If Memory Is Your Bottleneck
If your bottleneck is memory, the good news is that memory’s easy to scale. Scaling up memory is one of the easier scaling solutions because in most cases, your boss didn’t max out the memory when he originally bought the server. The max amount of memory is usually leaps and bounds more expensive than the second-highest amount of memory. Take these memory upgrades for an HP DL785 server from Crucial:
16GB of memory is $1,300, and 8GB is $300. To double your memory, you have to spend four times as much. The good news is that memory prices drop over time, so by the time a server is a year old, it’s often more cost-effective to go back and double the memory. Unfortunately, the older a server gets, the reverse happens – it’s harder to find warranted memory for a long-out-of-production server.
If you can fit your entire database in memory, plus space for sorts & joins, you can get away with a cheaper IO subsystem. This is the approach StackOverflow takes with their database servers. The challenge is that the moment your data stops fitting in memory, performance falls off a cliff. Queries that used to fly through memory suddenly crawl because they have to fetch data off disk, which is exponentially slower than moving data around in memory. You have to stay keenly aware of your memory metrics and be willing to write checks to support new database tables and indexes, adding memory as you need space for data.
Every server has a maximum amount of memory that it can handle. Once you hit that max, you have to upgrade to a newer server, typically one with more memory slots. Physically small servers (like 1U rack mount pizza boxes) have a limited amount of real estate devoted to memory slots. Larger servers have more space for memory slots – but they also have more CPU sockets as well, and that’s where even more money comes in.
If CPU Power Is Your Bottleneck
If your bottleneck is CPU power, brace yourself to write big checks. Scaling up works fairly well from one CPU socket to the four-socket tier, but once you break past four CPU sockets, you’ll be spending significantly more on hardware.
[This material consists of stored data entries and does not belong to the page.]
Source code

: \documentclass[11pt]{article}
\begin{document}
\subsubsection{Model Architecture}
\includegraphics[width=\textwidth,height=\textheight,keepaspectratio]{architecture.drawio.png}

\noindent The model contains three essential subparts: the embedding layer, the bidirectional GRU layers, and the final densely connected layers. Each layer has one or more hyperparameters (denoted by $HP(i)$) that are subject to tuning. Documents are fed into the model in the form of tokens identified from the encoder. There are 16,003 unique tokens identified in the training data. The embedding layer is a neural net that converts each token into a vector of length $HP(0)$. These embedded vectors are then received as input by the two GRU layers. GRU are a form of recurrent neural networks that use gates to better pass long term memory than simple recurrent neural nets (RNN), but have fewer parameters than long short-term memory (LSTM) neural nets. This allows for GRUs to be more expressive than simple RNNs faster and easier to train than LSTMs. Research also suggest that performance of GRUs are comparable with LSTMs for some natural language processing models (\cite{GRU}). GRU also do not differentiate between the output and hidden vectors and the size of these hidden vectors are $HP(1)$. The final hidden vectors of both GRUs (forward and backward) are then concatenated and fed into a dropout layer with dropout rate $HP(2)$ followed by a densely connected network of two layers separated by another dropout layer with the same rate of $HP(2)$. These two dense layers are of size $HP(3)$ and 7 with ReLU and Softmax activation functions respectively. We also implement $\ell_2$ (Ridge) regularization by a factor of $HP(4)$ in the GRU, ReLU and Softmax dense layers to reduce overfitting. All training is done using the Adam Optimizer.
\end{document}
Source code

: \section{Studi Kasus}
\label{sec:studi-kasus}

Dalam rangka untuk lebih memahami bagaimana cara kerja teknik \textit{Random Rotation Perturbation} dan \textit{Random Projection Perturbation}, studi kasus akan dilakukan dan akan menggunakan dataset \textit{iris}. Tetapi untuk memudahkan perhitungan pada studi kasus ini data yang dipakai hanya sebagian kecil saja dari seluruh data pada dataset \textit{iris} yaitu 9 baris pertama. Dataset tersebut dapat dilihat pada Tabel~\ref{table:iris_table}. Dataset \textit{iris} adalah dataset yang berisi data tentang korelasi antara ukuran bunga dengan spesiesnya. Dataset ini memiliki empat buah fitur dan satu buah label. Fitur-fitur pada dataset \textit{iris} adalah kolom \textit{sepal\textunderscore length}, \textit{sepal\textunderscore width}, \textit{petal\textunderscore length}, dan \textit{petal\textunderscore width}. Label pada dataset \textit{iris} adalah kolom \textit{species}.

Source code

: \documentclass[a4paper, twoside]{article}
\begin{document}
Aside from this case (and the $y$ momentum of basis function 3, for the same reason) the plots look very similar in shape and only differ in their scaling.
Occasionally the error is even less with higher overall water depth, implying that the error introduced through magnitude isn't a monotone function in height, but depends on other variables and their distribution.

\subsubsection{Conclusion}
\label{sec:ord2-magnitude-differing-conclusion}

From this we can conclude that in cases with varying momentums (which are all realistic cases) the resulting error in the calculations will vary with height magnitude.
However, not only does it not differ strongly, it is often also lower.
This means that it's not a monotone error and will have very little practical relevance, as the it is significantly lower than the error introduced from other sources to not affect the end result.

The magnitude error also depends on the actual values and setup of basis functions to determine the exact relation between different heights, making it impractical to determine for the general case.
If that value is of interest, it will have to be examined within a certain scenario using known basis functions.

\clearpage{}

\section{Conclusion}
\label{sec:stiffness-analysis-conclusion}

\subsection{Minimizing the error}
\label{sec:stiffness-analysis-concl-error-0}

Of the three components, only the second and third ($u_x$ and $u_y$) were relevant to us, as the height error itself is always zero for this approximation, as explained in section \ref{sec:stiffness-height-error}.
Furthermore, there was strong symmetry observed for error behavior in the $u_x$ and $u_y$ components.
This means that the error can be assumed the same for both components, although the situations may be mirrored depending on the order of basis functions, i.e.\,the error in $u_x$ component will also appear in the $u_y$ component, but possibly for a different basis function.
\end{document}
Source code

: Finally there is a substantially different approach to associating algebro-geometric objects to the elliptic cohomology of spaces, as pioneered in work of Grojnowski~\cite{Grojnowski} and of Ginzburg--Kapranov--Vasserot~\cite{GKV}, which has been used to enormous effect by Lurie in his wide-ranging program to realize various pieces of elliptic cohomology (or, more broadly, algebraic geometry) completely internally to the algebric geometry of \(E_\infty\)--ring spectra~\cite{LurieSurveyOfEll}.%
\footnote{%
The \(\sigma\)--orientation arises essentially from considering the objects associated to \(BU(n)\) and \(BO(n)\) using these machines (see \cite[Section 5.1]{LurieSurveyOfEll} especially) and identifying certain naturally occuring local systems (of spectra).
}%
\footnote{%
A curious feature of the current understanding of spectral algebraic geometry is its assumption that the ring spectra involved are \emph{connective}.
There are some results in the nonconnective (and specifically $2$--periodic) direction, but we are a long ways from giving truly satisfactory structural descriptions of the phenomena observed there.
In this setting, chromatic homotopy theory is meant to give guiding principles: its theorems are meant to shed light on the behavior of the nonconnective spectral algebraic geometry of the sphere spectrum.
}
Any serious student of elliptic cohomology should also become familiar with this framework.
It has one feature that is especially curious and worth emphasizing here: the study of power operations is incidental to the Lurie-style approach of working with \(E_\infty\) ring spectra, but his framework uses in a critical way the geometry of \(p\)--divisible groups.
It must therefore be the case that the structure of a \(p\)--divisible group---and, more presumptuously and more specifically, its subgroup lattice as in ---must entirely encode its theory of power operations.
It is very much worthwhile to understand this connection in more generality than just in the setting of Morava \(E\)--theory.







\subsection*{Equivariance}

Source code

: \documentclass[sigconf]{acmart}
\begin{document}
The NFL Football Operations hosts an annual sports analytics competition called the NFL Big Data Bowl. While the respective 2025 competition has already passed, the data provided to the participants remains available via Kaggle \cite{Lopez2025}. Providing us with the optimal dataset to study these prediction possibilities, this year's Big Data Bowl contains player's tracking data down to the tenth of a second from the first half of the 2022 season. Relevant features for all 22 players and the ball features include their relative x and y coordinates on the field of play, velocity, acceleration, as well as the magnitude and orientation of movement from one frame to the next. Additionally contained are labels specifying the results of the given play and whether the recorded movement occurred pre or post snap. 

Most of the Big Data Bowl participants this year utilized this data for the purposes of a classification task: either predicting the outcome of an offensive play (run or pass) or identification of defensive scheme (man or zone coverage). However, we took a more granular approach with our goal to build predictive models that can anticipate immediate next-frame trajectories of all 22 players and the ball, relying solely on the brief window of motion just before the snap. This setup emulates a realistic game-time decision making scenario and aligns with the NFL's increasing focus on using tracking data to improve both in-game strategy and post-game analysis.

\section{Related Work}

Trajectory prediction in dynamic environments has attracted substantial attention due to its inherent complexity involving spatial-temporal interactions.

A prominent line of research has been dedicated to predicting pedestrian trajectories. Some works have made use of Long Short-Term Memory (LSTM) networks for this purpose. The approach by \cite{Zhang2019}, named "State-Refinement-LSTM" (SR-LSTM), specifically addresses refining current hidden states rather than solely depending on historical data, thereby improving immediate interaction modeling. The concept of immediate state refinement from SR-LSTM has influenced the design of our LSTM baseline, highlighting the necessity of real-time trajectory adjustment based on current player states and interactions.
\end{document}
Getting an eight-CPU-socket server is usually much more than twice as expensive as a four-CPU-socket server.
CPU scaling challenges have these phases:
- Replace the existing server with one having the same number of sockets, but more modern processors. Thanks to Intel and AMD pumping out the jams, we can usually get dramatically faster CPUs every year with more cores.
- Switch from a 2-socket server to a 4-socket server. At this jump, we double our licensing costs, but we’re still using commodity off-the-rack hardware.
- Switch from a 4-socket server to an 8-socket server. Suddenly, the pricetags get serious. 8-socket servers are enterprise-only. Thankfully, though, we can still use SQL Server Enterprise Edition.
- Switch from an 8-socket server to a monster. Now we’re in the price tag tier where server manufacturers say, “Please call for details.” It gets worse, though – starting with SQL Server 2008 R2, database servers with more than eight CPU sockets require SQL Server Datacenter Edition at roughly $60,000 per socket. That’s half a million dollars just for the SQL Server license.
The first few steps are easy, but we have to figure out a solution before we get to phase 4. Thankfully, the multitudes of zeroes involved make it easier for managers to justify fixing bad code. If we have to choose between buying a Datacenter Edition class server or hiring a couple more programmers to fix the code, sometimes it’s easier to do the latter. (This is often where I come in – managers are out of options before they have to write a very, very large check, and a week of me performance tuning can help avoid a seven-figure purchase.) Speaking of seven-figure purchases….
If Storage Is Your Bottleneck
When dealing with a server that only has local storage (not a Storage Area Network), scaling storage throughput is the opposite of scaling memory. Your boss probably loaded the server up with storage throughput already. He might have gotten cheap with the quantity (meaning, bought 146GB drives instead of 300GB drives) but in most cases, swapping in drives twice as big isn’t going to make the server twice as fast. There are some niche cases where we can isolate a poorly designed database to its own drives, but that’s the exception rather than the rule.
If all of the server’s drive bays are filled up, there are three solutions to improve storage throughput:
- Add storage that bypasses the drive bays altogether – like Fusion-IO or OCZ solid state drives on PCI Express cards
- Swap out the storage for solid state drives – like Intel X-25 consumer drives as StackOverflow is doing
- Reduce the amount of storage throughput required – by tuning indexes, queries, or procedural code
Notice how that last one keeps sneaking in? Over and over during scaling exercises, the cheapest answer is manpower. It’s so often safer to make code improvements rather than introduce new pieces of hardware or software into the mix. As a DBA, whenever I did performance tuning, I made sure to point out to my management that my work directly saved us from buying more hardware. Sometimes I would even avoid performance tuning altogether until the project managers and developers asked for my help. They’d say, “Brent! Our CPU use on the SQL Server is constantly high! What should we do?” That gave me the ability to answer with a choice: they could either spend $X upgrading to new hardware, or they could give me two weeks of uninterrupted time to tune the application. After those kinds of interactions, managers understood that my time really was worth money, and it helped to free up my agenda to do what I love most – performance tuning.